■ What to work on ■
Below are some records. Return exactly the lines from the one with "#### [**GuildInfo**]" to the one with "1676 - не переведено**", and nothing else.

■ ■ ■

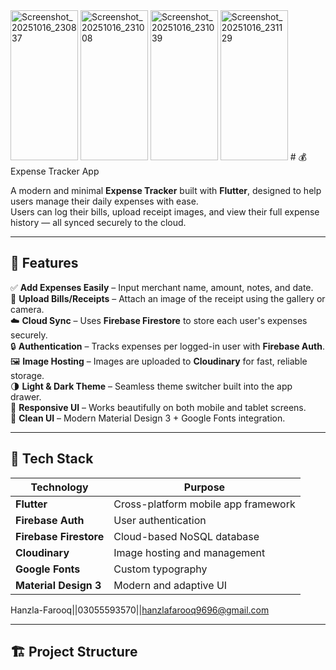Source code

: <img width="108" height="240" alt="Screenshot_20251016_230837" src="https://github.com/user-attachments/assets/8558b3b1-a36d-4096-a0af-5b6442760071" />
<img width="108" height="240" alt="Screenshot_20251016_231008" src="https://github.com/user-attachments/assets/79c540c3-92e6-4b7e-b234-2470cc5cd7e3" />
<img width="108" height="240" alt="Screenshot_20251016_231039" src="https://github.com/user-attachments/assets/535f126b-f4cf-4e57-88a5-773de4568e3e" />
<img width="108" height="240" alt="Screenshot_20251016_231129" src="https://github.com/user-attachments/assets/861d15df-a5c1-48d9-887d-4fc86b88c086" />
# 💰 Expense Tracker App

A modern and minimal **Expense Tracker** built with **Flutter**, designed to help users manage their daily expenses with ease.  
Users can log their bills, upload receipt images, and view their full expense history — all synced securely to the cloud.

---

## 🚀 Features

✅ **Add Expenses Easily** – Input merchant name, amount, notes, and date.  
🧾 **Upload Bills/Receipts** – Attach an image of the receipt using the gallery or camera.  
☁️ **Cloud Sync** – Uses **Firebase Firestore** to store each user's expenses securely.  
🔒 **Authentication** – Tracks expenses per logged-in user with **Firebase Auth**.  
🖼️ **Image Hosting** – Images are uploaded to **Cloudinary** for fast, reliable storage.  
🌗 **Light & Dark Theme** – Seamless theme switcher built into the app drawer.  
📱 **Responsive UI** – Works beautifully on both mobile and tablet screens.  
💬 **Clean UI** – Modern Material Design 3 + Google Fonts integration.

---

## 🧠 Tech Stack

| Technology | Purpose |
|-------------|----------|
| **Flutter** | Cross-platform mobile app framework |
| **Firebase Auth** | User authentication |
| **Firebase Firestore** | Cloud-based NoSQL database |
| **Cloudinary** | Image hosting and management |
| **Google Fonts** | Custom typography |
| **Material Design 3** | Modern and adaptive UI |


Hanzla-Farooq||03055593570||hanzlafarooq9696@gmail.com

---

## 🏗️ Project Structure
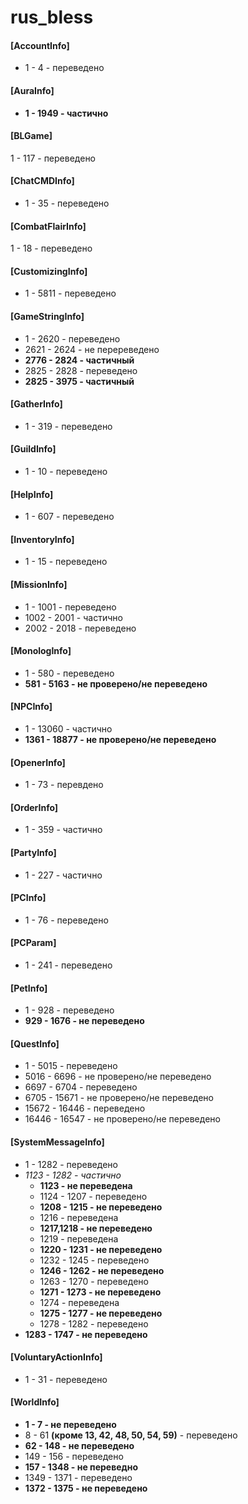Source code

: # rus_bless
#### [**AccountInfo**]
* 1 - 4 - переведено
#### [**AuraInfo**]
* **1 - 1949 - частично**
#### [**BLGame**]
1 - 117 - переведено
#### [**ChatCMDInfo**]
* 1 - 35 - переведено
#### [**CombatFlairInfo**]
1 - 18 - переведено
#### [**CustomizingInfo**]
* 1 - 5811 - переведено
#### [**GameStringInfo**]
* 1 - 2620 - переведено
* 2621 - 2624 - не перереведено
* **2776 - 2824 - частичный**
* 2825 - 2828 - переведено
* **2825 - 3975 - частичный**
#### [**GatherInfo**]
* 1 - 319 - переведено
#### [**GuildInfo**]
* 1 - 10 - переведено
#### [**HelpInfo**]
* 1 - 607 - переведено
#### [**InventoryInfo**]
* 1 - 15 - переведено
#### [**MissionInfo**]
* 1 - 1001 - переведено
* 1002 - 2001 - частично
* 2002 - 2018 - переведено
#### [**MonologInfo**]
* 1 - 580 - переведено
* **581 - 5163 - не проверено/не переведено**
#### [NPCInfo]
* 1 - 13060 - частично
* **1361 - 18877 - не проверено/не переведено**
#### [**OpenerInfo**]
* 1 - 73 - перевдено
#### [**OrderInfo**]
* 1 - 359 - частично
#### [**PartyInfo**]
* 1 - 227 - частично
#### [**PCInfo**]
* 1 - 76 - переведено
#### [**PCParam**]
* 1 - 241 - переведено
#### [**PetInfo**]
* 1 - 928 - переведено
* **929 - 1676 - не переведено**
#### [**QuestInfo**]
* 1 - 5015 - переведено
* 5016 - 6696 - не проверено/не переведено
* 6697 - 6704 - переведено
* 6705 - 15671 - не проверено/не переведено
* 15672 - 16446 - переведено
* 16446 - 16547 - не проверено/не переведено
#### [**SystemMessageInfo**]
* 1 - 1282 - переведено
* _1123 - 1282 - частично_
  * **1123 - не переведена**
  * 1124 - 1207 - переведено
  * **1208 - 1215 - не переведено**
  * 1216 - переведена
  * **1217,1218 - не переведено**
  * 1219 - переведена
  * **1220 - 1231 - не переведено**
  * 1232 - 1245 - переведено
  * **1246 - 1262 - не переведено**
  * 1263 - 1270 - переведено
  * **1271 - 1273 - не переведено**
  * 1274 - переведена
  * **1275 - 1277 - не переведено**
  * 1278 - 1282 - переведено
* **1283 - 1747 - не переведено**
#### [**VoluntaryActionInfo**]
* 1 - 31 - переведено
#### [**WorldInfo**]
* **1 - 7 - не переведено**
* 8 - 61 **(кроме 13, 42, 48, 50, 54, 59)** - переведено
* **62 - 148 - не переведено**
* 149 - 156 - переведено
* **157 - 1348 - не переведно**
* 1349 - 1371 - переведено
* **1372 - 1375 - не переведено**
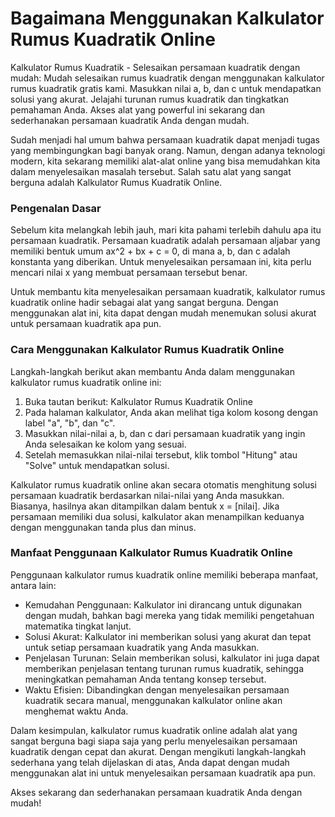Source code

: Bagaimana Menggunakan Kalkulator Rumus Kuadratik Online
=======================================================

Kalkulator Rumus Kuadratik - Selesaikan persamaan kuadratik dengan mudah: Mudah selesaikan rumus kuadratik dengan menggunakan kalkulator rumus kuadratik gratis kami. Masukkan nilai a, b, dan c untuk mendapatkan solusi yang akurat. Jelajahi turunan rumus kuadratik dan tingkatkan pemahaman Anda. Akses alat yang powerful ini sekarang dan sederhanakan persamaan kuadratik Anda dengan mudah.

Sudah menjadi hal umum bahwa persamaan kuadratik dapat menjadi tugas yang membingungkan bagi banyak orang. Namun, dengan adanya teknologi modern, kita sekarang memiliki alat-alat online yang bisa memudahkan kita dalam menyelesaikan masalah tersebut. Salah satu alat yang sangat berguna adalah Kalkulator Rumus Kuadratik Online.

### Pengenalan Dasar

Sebelum kita melangkah lebih jauh, mari kita pahami terlebih dahulu apa itu persamaan kuadratik. Persamaan kuadratik adalah persamaan aljabar yang memiliki bentuk umum ax^2 + bx + c = 0, di mana a, b, dan c adalah konstanta yang diberikan. Untuk menyelesaikan persamaan ini, kita perlu mencari nilai x yang membuat persamaan tersebut benar.

Untuk membantu kita menyelesaikan persamaan kuadratik, kalkulator rumus kuadratik online hadir sebagai alat yang sangat berguna. Dengan menggunakan alat ini, kita dapat dengan mudah menemukan solusi akurat untuk persamaan kuadratik apa pun.

### Cara Menggunakan Kalkulator Rumus Kuadratik Online

Langkah-langkah berikut akan membantu Anda dalam menggunakan kalkulator rumus kuadratik online ini:

1. Buka tautan berikut: Kalkulator Rumus Kuadratik Online
2. Pada halaman kalkulator, Anda akan melihat tiga kolom kosong dengan label "a", "b", dan "c".
3. Masukkan nilai-nilai a, b, dan c dari persamaan kuadratik yang ingin Anda selesaikan ke kolom yang sesuai.
4. Setelah memasukkan nilai-nilai tersebut, klik tombol "Hitung" atau "Solve" untuk mendapatkan solusi.

Kalkulator rumus kuadratik online akan secara otomatis menghitung solusi persamaan kuadratik berdasarkan nilai-nilai yang Anda masukkan. Biasanya, hasilnya akan ditampilkan dalam bentuk x = \[nilai\]. Jika persamaan memiliki dua solusi, kalkulator akan menampilkan keduanya dengan menggunakan tanda plus dan minus.

### Manfaat Penggunaan Kalkulator Rumus Kuadratik Online

Penggunaan kalkulator rumus kuadratik online memiliki beberapa manfaat, antara lain:

- Kemudahan Penggunaan: Kalkulator ini dirancang untuk digunakan dengan mudah, bahkan bagi mereka yang tidak memiliki pengetahuan matematika tingkat lanjut.
- Solusi Akurat: Kalkulator ini memberikan solusi yang akurat dan tepat untuk setiap persamaan kuadratik yang Anda masukkan.
- Penjelasan Turunan: Selain memberikan solusi, kalkulator ini juga dapat memberikan penjelasan tentang turunan rumus kuadratik, sehingga meningkatkan pemahaman Anda tentang konsep tersebut.
- Waktu Efisien: Dibandingkan dengan menyelesaikan persamaan kuadratik secara manual, menggunakan kalkulator online akan menghemat waktu Anda.

Dalam kesimpulan, kalkulator rumus kuadratik online adalah alat yang sangat berguna bagi siapa saja yang perlu menyelesaikan persamaan kuadratik dengan cepat dan akurat. Dengan mengikuti langkah-langkah sederhana yang telah dijelaskan di atas, Anda dapat dengan mudah menggunakan alat ini untuk menyelesaikan persamaan kuadratik apa pun.

Akses sekarang dan sederhanakan persamaan kuadratik Anda dengan mudah!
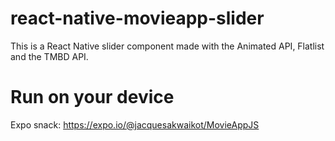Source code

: # react-native-movieapp-slider
This is a React Native slider component made with the Animated API, Flatlist and the TMBD API.

# Run on your device
Expo snack: https://expo.io/@jacquesakwaikot/MovieAppJS
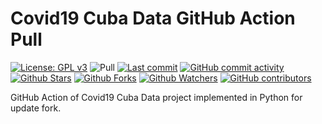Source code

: # Covid19 Cuba Data GitHub Action Pull

[![License: GPL v3](https://img.shields.io/badge/License-GPLv3-blue.svg)](https://www.gnu.org/licenses/gpl-3.0) ![Pull](https://github.com/covid19cuba/covid19cuba-pull/workflows/Pull/badge.svg?branch=master) [![Last commit](https://img.shields.io/github/last-commit/covid19cuba/covid19cuba-pull.svg?style=flat)](https://github.com/covid19cuba/covid19cuba-pull/commits) [![GitHub commit activity](https://img.shields.io/github/commit-activity/m/covid19cuba/covid19cuba-pull)](https://github.com/covid19cuba/covid19cuba-pull/commits) [![Github Stars](https://img.shields.io/github/stars/covid19cuba/covid19cuba-pull?style=flat&logo=github)](https://github.com/covid19cuba/covid19cuba-pull) [![Github Forks](https://img.shields.io/github/forks/covid19cuba/covid19cuba-pull?style=flat&logo=github)](https://github.com/covid19cuba/covid19cuba-pull) [![Github Watchers](https://img.shields.io/github/watchers/covid19cuba/covid19cuba-pull?style=flat&logo=github)](https://github.com/covid19cuba/covid19cuba-pull) [![GitHub contributors](https://img.shields.io/github/contributors/covid19cuba/covid19cuba-pull)](https://github.com/covid19cuba/covid19cuba-pull/graphs/contributors)

GitHub Action of Covid19 Cuba Data project implemented in Python for update fork.
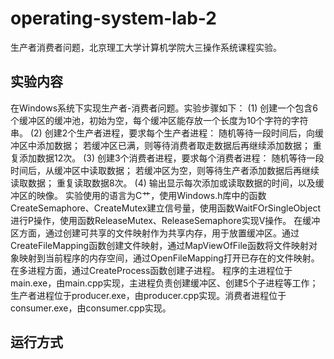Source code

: # operating-system-lab-2
生产者消费者问题，北京理工大学计算机学院大三操作系统课程实验。
## 实验内容
在Windows系统下实现生产者-消费者问题。实验步骤如下：
(1) 创建一个包含6个缓冲区的缓冲池，初始为空，每个缓冲区能存放一个长度为10个字符的字符串。
(2) 创建2个生产者进程，要求每个生产者进程：
随机等待一段时间后，向缓冲区中添加数据；
若缓冲区已满，则等待消费者取走数据后再继续添加数据；
重复添加数据12次。
(3) 创建3个消费者进程，要求每个消费者进程：
随机等待一段时间后，从缓冲区中读取数据；
若缓冲区为空，则等待生产者添加数据后再继续读取数据；
重复读取数据8次。
(4) 输出显示每次添加或读取数据的时间，以及缓冲区的映像。
实验使用的语言为C艹，使用Windows.h库中的函数CreateSemaphore、CreateMutex建立信号量，使用函数WaitFOrSingleObject进行P操作，使用函数ReleaseMutex、ReleaseSemaphore实现V操作。
在缓冲区方面，通过创建可共享的文件映射作为共享内存，用于放置缓冲区。通过CreateFileMapping函数创建文件映射，通过MapViewOfFile函数将文件映射对象映射到当前程序的内存空间，通过OpenFileMapping打开已存在的文件映射。
在多进程方面，通过CreateProcess函数创建子进程。
程序的主进程位于main.exe，由main.cpp实现，主进程负责创建缓冲区、创建5个子进程等工作；生产者进程位于producer.exe，由producer.cpp实现。消费者进程位于consumer.exe，由consumer.cpp实现。

## 运行方式
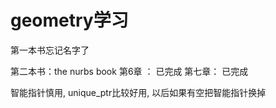 # geometry学习
第一本书忘记名字了

第二本书：the nurbs book
第6章 ： 已完成
第七章： 已完成


智能指针慎用, unique_ptr比较好用, 以后如果有空把智能指针换掉
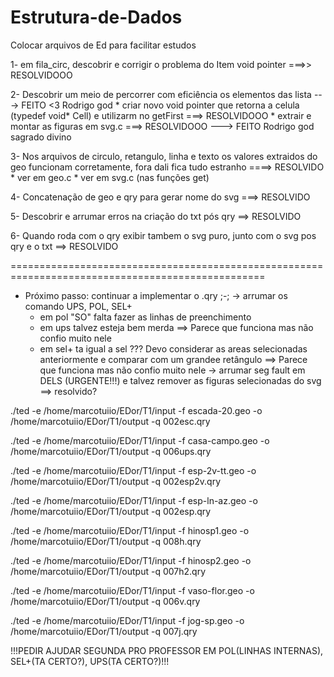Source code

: # Estrutura-de-Dados
Colocar arquivos de Ed para facilitar estudos

1- em fila_circ, descobrir e corrigir o problema do Item void pointer ===>> RESOLVIDOOO

2- Descobrir um meio de percorrer com eficiência os elementos das lista ---> FEITO <3 Rodrigo god 
    * criar novo void pointer que retorna a celula (typedef void* Cell) 
    e utilizarm no getFirst ===> RESOLVIDOOO
    * extrair e montar as figuras em svg.c ===> RESOLVIDOOO
    ---> FEITO  Rodrigo god sagrado divino

3- Nos arquivos de circulo, retangulo, linha e texto os valores extraidos do geo funcionam corretamente, fora dali fica tudo estranho  ====> RESOLVIDO
    * ver em geo.c
    * ver em svg.c (nas funções get)

4- Concatenação de geo e qry para gerar nome do svg ===> RESOLVIDO

5- Descobrir e arrumar erros na criação do txt pós qry ==> RESOLVIDO

6- Quando roda com o qry exibir tambem o svg puro, junto com o svg pos qry e o txt  ==> RESOLVIDO

==================================================================================================

 * Próximo passo: continuar a implementar o .qry ;-;
    -> arrumar os comando UPS, POL, SEL+
      * em pol "SO" falta fazer as linhas de preenchimento
      * em ups talvez esteja bem merda  ==> Parece que funciona mas não confio muito nele
      * em sel+ ta igual a sel ??? Devo considerar as areas selecionadas anteriormente e comparar com um grandee retângulo  ==> Parece que funciona mas não confio muito nele
    -> arrumar seg fault em DELS (URGENTE!!!) e talvez remover as figuras selecionadas do svg ==> resolvido? 

./ted -e /home/marcotuiio/EDor/T1/input -f escada-20.geo -o /home/marcotuiio/EDor/T1/output -q 002esc.qry

./ted -e /home/marcotuiio/EDor/T1/input -f casa-campo.geo -o /home/marcotuiio/EDor/T1/output -q 006ups.qry

./ted -e /home/marcotuiio/EDor/T1/input -f esp-2v-tt.geo -o /home/marcotuiio/EDor/T1/output -q 002esp2v.qry

./ted -e /home/marcotuiio/EDor/T1/input -f esp-ln-az.geo -o /home/marcotuiio/EDor/T1/output -q 002esp.qry

./ted -e /home/marcotuiio/EDor/T1/input -f hinosp1.geo -o /home/marcotuiio/EDor/T1/output -q 008h.qry

./ted -e /home/marcotuiio/EDor/T1/input -f hinosp2.geo -o /home/marcotuiio/EDor/T1/output -q 007h2.qry

./ted -e /home/marcotuiio/EDor/T1/input -f vaso-flor.geo -o /home/marcotuiio/EDor/T1/output -q 006v.qry

./ted -e /home/marcotuiio/EDor/T1/input -f jog-sp.geo -o /home/marcotuiio/EDor/T1/output -q 007j.qry

!!!PEDIR AJUDAR SEGUNDA PRO PROFESSOR EM POL(LINHAS INTERNAS), SEL+(TA CERTO?), UPS(TA CERTO?)!!!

■ ■ ■

■ Response to the exercise ■
#### [**GuildInfo**]
* 1 - 10 - переведено
#### [**HelpInfo**]
* 1 - 607 - переведено
#### [**InventoryInfo**]
* 1 - 15 - переведено
#### [**MissionInfo**]
* 1 - 1001 - переведено
* 1002 - 2001 - частично
* 2002 - 2018 - переведено
#### [**MonologInfo**]
* 1 - 580 - переведено
* **581 - 5163 - не проверено/не переведено**
#### [NPCInfo]
* 1 - 13060 - частично
* **1361 - 18877 - не проверено/не переведено**
#### [**OpenerInfo**]
* 1 - 73 - перевдено
#### [**OrderInfo**]
* 1 - 359 - частично
#### [**PartyInfo**]
* 1 - 227 - частично
#### [**PCInfo**]
* 1 - 76 - переведено
#### [**PCParam**]
* 1 - 241 - переведено
#### [**PetInfo**]
* 1 - 928 - переведено
* **929 - 1676 - не переведено**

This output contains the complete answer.